* [WHAT THE TASK ASKS]: Whenever a line below includes the string "paste", show it.

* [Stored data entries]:
* * *

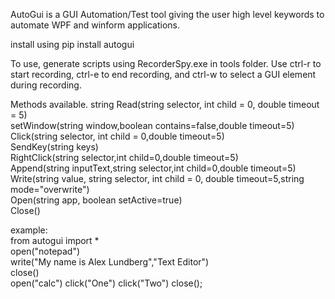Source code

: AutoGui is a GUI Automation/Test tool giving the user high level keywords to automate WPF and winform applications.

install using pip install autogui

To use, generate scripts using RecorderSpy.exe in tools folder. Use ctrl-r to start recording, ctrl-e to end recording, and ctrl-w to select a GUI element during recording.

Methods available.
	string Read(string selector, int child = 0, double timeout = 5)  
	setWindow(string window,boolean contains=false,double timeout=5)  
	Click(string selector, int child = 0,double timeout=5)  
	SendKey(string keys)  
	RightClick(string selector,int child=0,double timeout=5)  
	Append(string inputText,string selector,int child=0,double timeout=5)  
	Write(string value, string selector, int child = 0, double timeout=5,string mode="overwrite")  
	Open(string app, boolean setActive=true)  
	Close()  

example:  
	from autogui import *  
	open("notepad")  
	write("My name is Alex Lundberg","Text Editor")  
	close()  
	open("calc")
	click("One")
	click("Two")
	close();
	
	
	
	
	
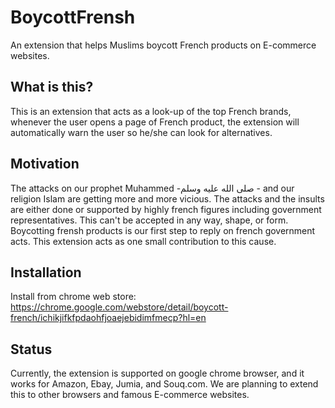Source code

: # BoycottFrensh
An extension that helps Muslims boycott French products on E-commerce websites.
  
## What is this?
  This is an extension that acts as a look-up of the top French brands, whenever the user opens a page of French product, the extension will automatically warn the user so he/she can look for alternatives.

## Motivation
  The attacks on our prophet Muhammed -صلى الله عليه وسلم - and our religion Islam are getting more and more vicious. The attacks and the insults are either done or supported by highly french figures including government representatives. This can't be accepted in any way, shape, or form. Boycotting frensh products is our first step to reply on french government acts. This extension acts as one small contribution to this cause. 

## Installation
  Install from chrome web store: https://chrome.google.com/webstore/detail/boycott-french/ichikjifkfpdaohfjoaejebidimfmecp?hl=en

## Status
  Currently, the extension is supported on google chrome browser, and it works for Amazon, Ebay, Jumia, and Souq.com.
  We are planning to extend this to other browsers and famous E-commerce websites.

* * *

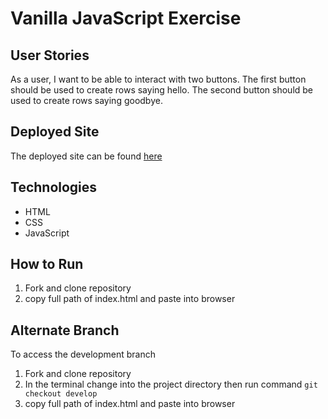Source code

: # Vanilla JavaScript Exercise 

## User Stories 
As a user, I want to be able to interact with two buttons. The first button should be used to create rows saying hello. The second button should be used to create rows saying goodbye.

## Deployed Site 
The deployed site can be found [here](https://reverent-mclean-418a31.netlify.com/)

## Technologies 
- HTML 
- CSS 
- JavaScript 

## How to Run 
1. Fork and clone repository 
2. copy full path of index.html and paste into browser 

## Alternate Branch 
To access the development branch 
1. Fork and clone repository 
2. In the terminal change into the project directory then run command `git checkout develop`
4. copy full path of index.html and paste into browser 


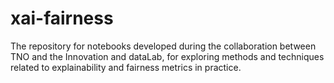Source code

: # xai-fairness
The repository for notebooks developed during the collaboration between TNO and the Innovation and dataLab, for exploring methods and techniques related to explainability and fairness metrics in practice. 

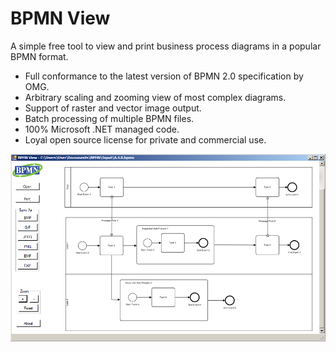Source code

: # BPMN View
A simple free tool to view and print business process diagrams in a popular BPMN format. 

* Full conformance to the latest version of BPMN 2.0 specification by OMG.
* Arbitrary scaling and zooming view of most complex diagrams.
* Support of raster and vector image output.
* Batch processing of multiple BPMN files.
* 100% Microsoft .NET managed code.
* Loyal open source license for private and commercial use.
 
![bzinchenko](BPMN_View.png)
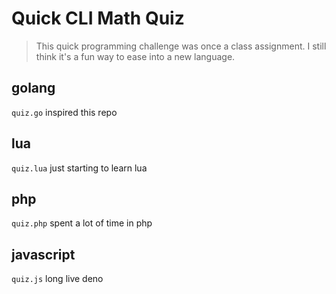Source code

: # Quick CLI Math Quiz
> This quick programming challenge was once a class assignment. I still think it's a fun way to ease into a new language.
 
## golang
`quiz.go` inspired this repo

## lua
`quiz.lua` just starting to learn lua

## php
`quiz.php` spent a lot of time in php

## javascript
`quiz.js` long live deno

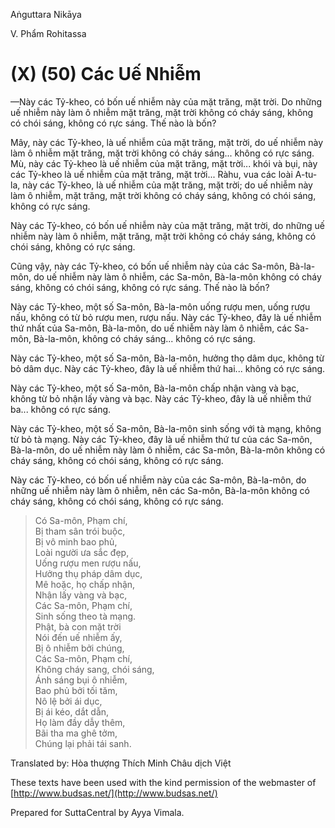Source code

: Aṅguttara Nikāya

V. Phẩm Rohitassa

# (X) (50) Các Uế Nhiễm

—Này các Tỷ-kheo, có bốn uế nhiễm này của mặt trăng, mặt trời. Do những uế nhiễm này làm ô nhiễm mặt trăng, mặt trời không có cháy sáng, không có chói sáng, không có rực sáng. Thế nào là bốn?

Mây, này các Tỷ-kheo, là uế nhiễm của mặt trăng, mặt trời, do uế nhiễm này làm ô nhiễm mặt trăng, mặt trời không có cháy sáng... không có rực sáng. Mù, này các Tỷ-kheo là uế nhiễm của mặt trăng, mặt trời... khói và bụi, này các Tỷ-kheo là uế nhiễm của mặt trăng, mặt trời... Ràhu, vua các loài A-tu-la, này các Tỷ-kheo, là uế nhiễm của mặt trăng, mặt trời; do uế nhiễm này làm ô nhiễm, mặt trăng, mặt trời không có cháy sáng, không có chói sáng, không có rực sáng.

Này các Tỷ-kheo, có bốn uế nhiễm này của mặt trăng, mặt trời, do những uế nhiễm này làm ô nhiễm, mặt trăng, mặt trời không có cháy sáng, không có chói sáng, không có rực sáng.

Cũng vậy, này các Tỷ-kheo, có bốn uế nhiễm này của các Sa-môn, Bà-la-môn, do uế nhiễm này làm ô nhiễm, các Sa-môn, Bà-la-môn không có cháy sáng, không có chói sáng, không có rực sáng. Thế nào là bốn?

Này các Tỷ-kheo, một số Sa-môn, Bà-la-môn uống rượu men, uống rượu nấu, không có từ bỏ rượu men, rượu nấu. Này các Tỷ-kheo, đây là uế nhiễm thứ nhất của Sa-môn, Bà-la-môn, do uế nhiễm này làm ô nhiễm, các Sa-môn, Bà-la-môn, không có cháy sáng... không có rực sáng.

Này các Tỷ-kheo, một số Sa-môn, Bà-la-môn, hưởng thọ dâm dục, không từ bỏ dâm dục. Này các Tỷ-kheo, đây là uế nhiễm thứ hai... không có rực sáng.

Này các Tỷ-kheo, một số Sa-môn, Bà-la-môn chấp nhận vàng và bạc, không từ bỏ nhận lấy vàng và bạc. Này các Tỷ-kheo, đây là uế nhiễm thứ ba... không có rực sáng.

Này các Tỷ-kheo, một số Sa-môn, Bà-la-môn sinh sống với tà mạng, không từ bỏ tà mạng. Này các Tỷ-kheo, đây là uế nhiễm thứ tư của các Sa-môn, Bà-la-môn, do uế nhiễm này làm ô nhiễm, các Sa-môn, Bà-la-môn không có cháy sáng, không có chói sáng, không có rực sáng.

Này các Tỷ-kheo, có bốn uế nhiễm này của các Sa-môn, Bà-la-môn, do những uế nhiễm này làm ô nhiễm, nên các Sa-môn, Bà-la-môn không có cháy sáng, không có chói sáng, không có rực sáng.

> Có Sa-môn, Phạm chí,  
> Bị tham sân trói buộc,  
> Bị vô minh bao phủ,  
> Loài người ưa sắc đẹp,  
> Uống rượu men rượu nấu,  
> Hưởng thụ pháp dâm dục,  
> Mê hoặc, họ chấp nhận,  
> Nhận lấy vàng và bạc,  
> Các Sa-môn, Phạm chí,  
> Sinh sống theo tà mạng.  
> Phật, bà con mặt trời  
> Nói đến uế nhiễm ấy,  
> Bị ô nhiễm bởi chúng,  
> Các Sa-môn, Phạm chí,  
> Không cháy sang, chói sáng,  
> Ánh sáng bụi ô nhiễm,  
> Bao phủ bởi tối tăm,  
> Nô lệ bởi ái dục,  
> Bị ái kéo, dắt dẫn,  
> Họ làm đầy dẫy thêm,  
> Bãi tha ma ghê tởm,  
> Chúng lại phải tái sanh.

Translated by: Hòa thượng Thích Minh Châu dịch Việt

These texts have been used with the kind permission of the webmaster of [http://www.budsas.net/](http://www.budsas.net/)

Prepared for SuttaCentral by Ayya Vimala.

* * *

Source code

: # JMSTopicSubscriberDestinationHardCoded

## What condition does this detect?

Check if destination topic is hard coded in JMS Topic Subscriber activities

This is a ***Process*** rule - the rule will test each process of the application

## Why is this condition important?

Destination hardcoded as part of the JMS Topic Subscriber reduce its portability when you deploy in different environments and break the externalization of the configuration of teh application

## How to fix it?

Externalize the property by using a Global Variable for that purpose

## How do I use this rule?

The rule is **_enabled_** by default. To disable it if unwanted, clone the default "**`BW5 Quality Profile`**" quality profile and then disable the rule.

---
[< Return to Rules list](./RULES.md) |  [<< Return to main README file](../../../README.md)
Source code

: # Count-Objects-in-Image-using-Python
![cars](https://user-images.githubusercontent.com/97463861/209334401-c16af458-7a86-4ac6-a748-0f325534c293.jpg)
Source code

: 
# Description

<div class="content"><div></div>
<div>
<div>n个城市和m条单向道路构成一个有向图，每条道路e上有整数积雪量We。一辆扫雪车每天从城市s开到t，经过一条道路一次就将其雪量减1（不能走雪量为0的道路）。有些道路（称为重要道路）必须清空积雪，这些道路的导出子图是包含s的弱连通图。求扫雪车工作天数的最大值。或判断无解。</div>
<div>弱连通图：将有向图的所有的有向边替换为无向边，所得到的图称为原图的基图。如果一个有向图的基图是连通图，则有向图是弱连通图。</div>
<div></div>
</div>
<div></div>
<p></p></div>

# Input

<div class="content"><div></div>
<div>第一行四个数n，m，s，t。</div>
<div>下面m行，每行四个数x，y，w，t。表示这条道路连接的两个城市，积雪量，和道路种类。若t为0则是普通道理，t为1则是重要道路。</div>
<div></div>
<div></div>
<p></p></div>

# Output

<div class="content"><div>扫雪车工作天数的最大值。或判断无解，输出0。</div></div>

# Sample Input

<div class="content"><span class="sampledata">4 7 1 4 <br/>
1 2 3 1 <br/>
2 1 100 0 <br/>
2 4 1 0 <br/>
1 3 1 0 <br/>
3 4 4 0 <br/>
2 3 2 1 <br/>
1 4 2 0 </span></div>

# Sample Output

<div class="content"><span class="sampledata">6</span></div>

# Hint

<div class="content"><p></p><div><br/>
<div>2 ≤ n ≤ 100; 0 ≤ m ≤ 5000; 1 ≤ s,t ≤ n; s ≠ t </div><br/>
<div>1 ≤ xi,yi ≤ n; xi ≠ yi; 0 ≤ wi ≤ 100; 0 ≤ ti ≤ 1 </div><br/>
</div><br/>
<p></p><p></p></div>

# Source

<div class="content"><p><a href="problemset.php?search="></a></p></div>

* * *

* [OUTPUT FOR THIS TASK]:
2. copy full path of index.html and paste into browser 
4. copy full path of index.html and paste into browser 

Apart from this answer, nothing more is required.